During manufacturing and design, it is often necessary to probe the characteristics of electrical contacts within the integrated circuits (e.g., propagation delays or connection integrity). In the case of wire-bonded designs, there is not much difficulty probing electrical contacts because the wire bonds themselves are easy to probe. There are several techniques that are known to accomplish this. One example is the use of e-beams, wherein the e-beams are directed at the IC package and reflections are measured to determine voltage levels at various points within the IC. In the case of flip-chip designs probing can be more difficult.
As the density of semiconductor devices increases there is a similar increase in the number of connections or I/O points in semiconductor devices. High-end, high pin count and high power devices are demonstrating the limitations of standard package technology, such as: (1) the difficulty to dissipate power (high-power CMOS microprocessor can dissipate as much as 30-50W), (2) the difficulty to bondwire high-pin-count (high-pin count CMOS devices can have from 400 to 800 pins), and (3) the difficulty to meet the speed specifications (flip-chip packages permit up to 15 MHz speed improvement with respect to standard wirebond packages). Thus, the continuously increasing complexity of semiconductor devices is leading to the flip-chip device solution to permit higher pin counts, better power dissipation and higher speed performance due to the lack of bonding wires and capacitance reduction.
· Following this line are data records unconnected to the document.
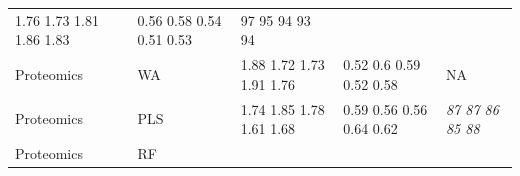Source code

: \documentclass[utf8]{frontiersHLTH} %
\begin{document}
\begin{longtable}[]{@{}lllll@{}}
\begin{minipage}[t]{0.19\columnwidth}
1.76 1.73 1.81 1.86 1.83\strut
\end{minipage} & \begin{minipage}[t]{0.19\columnwidth}\raggedright\strut
0.56 0.58 0.54 0.51 0.53\strut
\end{minipage} & \begin{minipage}[t]{0.27\columnwidth}\raggedright\strut
97 95 94 93 94\strut
\end{minipage}\tabularnewline
\begin{minipage}[t]{0.13\columnwidth}\raggedright\strut
Proteomics\strut
\end{minipage} & \begin{minipage}[t]{0.08\columnwidth}\raggedright\strut
WA\strut
\end{minipage} & \begin{minipage}[t]{0.19\columnwidth}\raggedright\strut
1.88 1.72 1.73 1.91 1.76\strut
\end{minipage} & \begin{minipage}[t]{0.19\columnwidth}\raggedright\strut
0.52 0.6 0.59 0.52 0.58\strut
\end{minipage} & \begin{minipage}[t]{0.27\columnwidth}\raggedright\strut
NA\strut
\end{minipage}\tabularnewline
\begin{minipage}[t]{0.13\columnwidth}\raggedright\strut
Proteomics\strut
\end{minipage} & \begin{minipage}[t]{0.08\columnwidth}\raggedright\strut
PLS\strut
\end{minipage} & \begin{minipage}[t]{0.19\columnwidth}\raggedright\strut
1.74 1.85 1.78 1.61 1.68\strut
\end{minipage} & \begin{minipage}[t]{0.19\columnwidth}\raggedright\strut
0.59 0.56 0.56 0.64 0.62\strut
\end{minipage} & \begin{minipage}[t]{0.27\columnwidth}\raggedright\strut
\emph{87 87 86 85 88}\strut
\end{minipage}\tabularnewline
\begin{minipage}[t]{0.13\columnwidth}\raggedright\strut
Proteomics\strut
\end{minipage} & \begin{minipage}[t]{0.08\columnwidth}\raggedright\strut
RF\strut
\end{minipage} & \begin{minipage}[t]{0.19\columnwidth}\raggedright\strut

\end{minipage}
\end{longtable}
\end{document}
However, as mentioned above, flip-chip technology creates significant problems in the design analysis phase because there is no longer a capability to acquire waveforms by e-beam methods since the certain metal levels are not accessible. Similar problems associated with use of the flip-chip approach include impossibility to repair and/or correct defects on a single chip. New leading probing technologies (back probing) provide partial solutions for design analysis evaluation but by themselves are not enough to provide the required full design analysis of traditional e-beams methods. Therefore, flip-chip technology is taking place for what is concerning cutting edge technology for semiconductor IC.
However, the characteristics of flip-chips are also the source of some problems. To begin, the top surface of the chip is not accessible from the exterior because it is "soldered" to the package substrate. Only the back of the die (silicon substrate) is visible and accessible for any kind of measurements.
At this point conventional probing techniques, as e-beam and microprobing are not possible any more. In fact these techniques are based on their popularity in the capability to measure voltage values on the metal interconnection. For flip-chip packages this is not possible anymore.
Thus, backprobing technology was developed and presently these systems are basing their capability to probe waveforms internally to the chip using the so-called LVP (laser voltage probing) technology. A laser beam hitting the silicon substrate of the chip (as thinned and coated) and the transistors' junctions. The reflected laser beam is modified by voltage waveform on the junction by this laser beam perturbation. However, some areas in the package under the flip-chip die are still obscured and hence cannot be probed. Therefore, a solution for the above mentioned problem is required.